### ENTRIES SHOWN
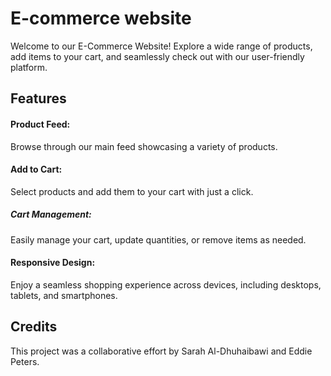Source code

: # E-commerce website
Welcome to our E-Commerce Website! Explore a wide range of products, add items to your cart, and seamlessly check out with our user-friendly platform.

## Features
#### Product Feed: 
Browse through our main feed showcasing a variety of products.
#### Add to Cart: 
Select products and add them to your cart with just a click.
##### Cart Management: 
Easily manage your cart, update quantities, or remove items as needed.
#### Responsive Design: 
Enjoy a seamless shopping experience across devices, including desktops, tablets, and smartphones.

## Credits
This project was a collaborative effort by Sarah Al-Dhuhaibawi and Eddie Peters.
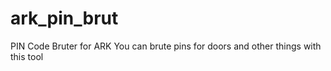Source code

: # ark_pin_brut
PIN Code Bruter for ARK
You can brute pins for doors and other things with this tool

### REQUIRED ACTION
In the material above, please find every line that includes the word "your" and copy it.

### RESPONSE
Welcome to our E-Commerce Website! Explore a wide range of products, add items to your cart, and seamlessly check out with our user-friendly platform.
Select products and add them to your cart with just a click.
Easily manage your cart, update quantities, or remove items as needed.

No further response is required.